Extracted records
────────────────────────────────────────

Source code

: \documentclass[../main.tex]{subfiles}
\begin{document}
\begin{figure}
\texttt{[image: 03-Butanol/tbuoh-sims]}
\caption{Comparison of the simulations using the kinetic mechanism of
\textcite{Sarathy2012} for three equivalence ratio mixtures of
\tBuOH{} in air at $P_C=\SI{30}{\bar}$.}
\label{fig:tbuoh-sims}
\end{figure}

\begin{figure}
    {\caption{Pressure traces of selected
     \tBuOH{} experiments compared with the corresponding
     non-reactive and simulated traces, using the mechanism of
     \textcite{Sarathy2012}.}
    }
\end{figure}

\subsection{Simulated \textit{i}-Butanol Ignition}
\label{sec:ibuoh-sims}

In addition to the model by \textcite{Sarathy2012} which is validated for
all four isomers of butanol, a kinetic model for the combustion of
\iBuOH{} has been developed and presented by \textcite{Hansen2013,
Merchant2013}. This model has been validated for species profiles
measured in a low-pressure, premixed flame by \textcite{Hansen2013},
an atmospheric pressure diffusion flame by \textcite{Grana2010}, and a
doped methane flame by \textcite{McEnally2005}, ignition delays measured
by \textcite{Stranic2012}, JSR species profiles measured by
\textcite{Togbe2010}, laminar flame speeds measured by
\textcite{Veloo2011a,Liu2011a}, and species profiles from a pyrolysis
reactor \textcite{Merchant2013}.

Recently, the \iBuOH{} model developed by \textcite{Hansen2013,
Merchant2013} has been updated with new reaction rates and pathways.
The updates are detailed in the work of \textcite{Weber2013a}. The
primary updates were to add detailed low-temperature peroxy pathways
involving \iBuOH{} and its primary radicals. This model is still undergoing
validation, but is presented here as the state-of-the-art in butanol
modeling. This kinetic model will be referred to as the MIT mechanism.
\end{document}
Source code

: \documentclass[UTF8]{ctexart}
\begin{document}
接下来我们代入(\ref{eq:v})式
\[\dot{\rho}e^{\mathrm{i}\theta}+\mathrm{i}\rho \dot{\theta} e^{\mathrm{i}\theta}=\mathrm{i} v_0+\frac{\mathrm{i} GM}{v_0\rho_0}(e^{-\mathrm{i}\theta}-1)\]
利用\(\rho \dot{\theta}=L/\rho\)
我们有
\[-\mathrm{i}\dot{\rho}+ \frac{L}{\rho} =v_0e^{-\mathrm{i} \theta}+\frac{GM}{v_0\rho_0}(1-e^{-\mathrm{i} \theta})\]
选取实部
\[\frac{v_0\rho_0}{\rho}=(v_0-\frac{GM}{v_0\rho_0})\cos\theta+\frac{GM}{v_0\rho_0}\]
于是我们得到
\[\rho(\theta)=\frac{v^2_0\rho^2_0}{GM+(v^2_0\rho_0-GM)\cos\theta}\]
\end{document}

────────────────────────────────────────

What you should do
Would you please give the data above again, exactly as it appears?

Exercise result
Source code

: \documentclass[../main.tex]{subfiles}
\begin{document}
\begin{figure}
\texttt{[image: 03-Butanol/tbuoh-sims]}
\caption{Comparison of the simulations using the kinetic mechanism of
\textcite{Sarathy2012} for three equivalence ratio mixtures of
\tBuOH{} in air at $P_C=\SI{30}{\bar}$.}
\label{fig:tbuoh-sims}
\end{figure}

\begin{figure}
    {\caption{Pressure traces of selected
     \tBuOH{} experiments compared with the corresponding
     non-reactive and simulated traces, using the mechanism of
     \textcite{Sarathy2012}.}
    }
\end{figure}

\subsection{Simulated \textit{i}-Butanol Ignition}
\label{sec:ibuoh-sims}

In addition to the model by \textcite{Sarathy2012} which is validated for
all four isomers of butanol, a kinetic model for the combustion of
\iBuOH{} has been developed and presented by \textcite{Hansen2013,
Merchant2013}. This model has been validated for species profiles
measured in a low-pressure, premixed flame by \textcite{Hansen2013},
an atmospheric pressure diffusion flame by \textcite{Grana2010}, and a
doped methane flame by \textcite{McEnally2005}, ignition delays measured
by \textcite{Stranic2012}, JSR species profiles measured by
\textcite{Togbe2010}, laminar flame speeds measured by
\textcite{Veloo2011a,Liu2011a}, and species profiles from a pyrolysis
reactor \textcite{Merchant2013}.

Recently, the \iBuOH{} model developed by \textcite{Hansen2013,
Merchant2013} has been updated with new reaction rates and pathways.
The updates are detailed in the work of \textcite{Weber2013a}. The
primary updates were to add detailed low-temperature peroxy pathways
involving \iBuOH{} and its primary radicals. This model is still undergoing
validation, but is presented here as the state-of-the-art in butanol
modeling. This kinetic model will be referred to as the MIT mechanism.
\end{document}
Source code

: \documentclass[UTF8]{ctexart}
\begin{document}
接下来我们代入(\ref{eq:v})式
\[\dot{\rho}e^{\mathrm{i}\theta}+\mathrm{i}\rho \dot{\theta} e^{\mathrm{i}\theta}=\mathrm{i} v_0+\frac{\mathrm{i} GM}{v_0\rho_0}(e^{-\mathrm{i}\theta}-1)\]
利用\(\rho \dot{\theta}=L/\rho\)
我们有
\[-\mathrm{i}\dot{\rho}+ \frac{L}{\rho} =v_0e^{-\mathrm{i} \theta}+\frac{GM}{v_0\rho_0}(1-e^{-\mathrm{i} \theta})\]
选取实部
\[\frac{v_0\rho_0}{\rho}=(v_0-\frac{GM}{v_0\rho_0})\cos\theta+\frac{GM}{v_0\rho_0}\]
于是我们得到
\[\rho(\theta)=\frac{v^2_0\rho^2_0}{GM+(v^2_0\rho_0-GM)\cos\theta}\]
\end{document}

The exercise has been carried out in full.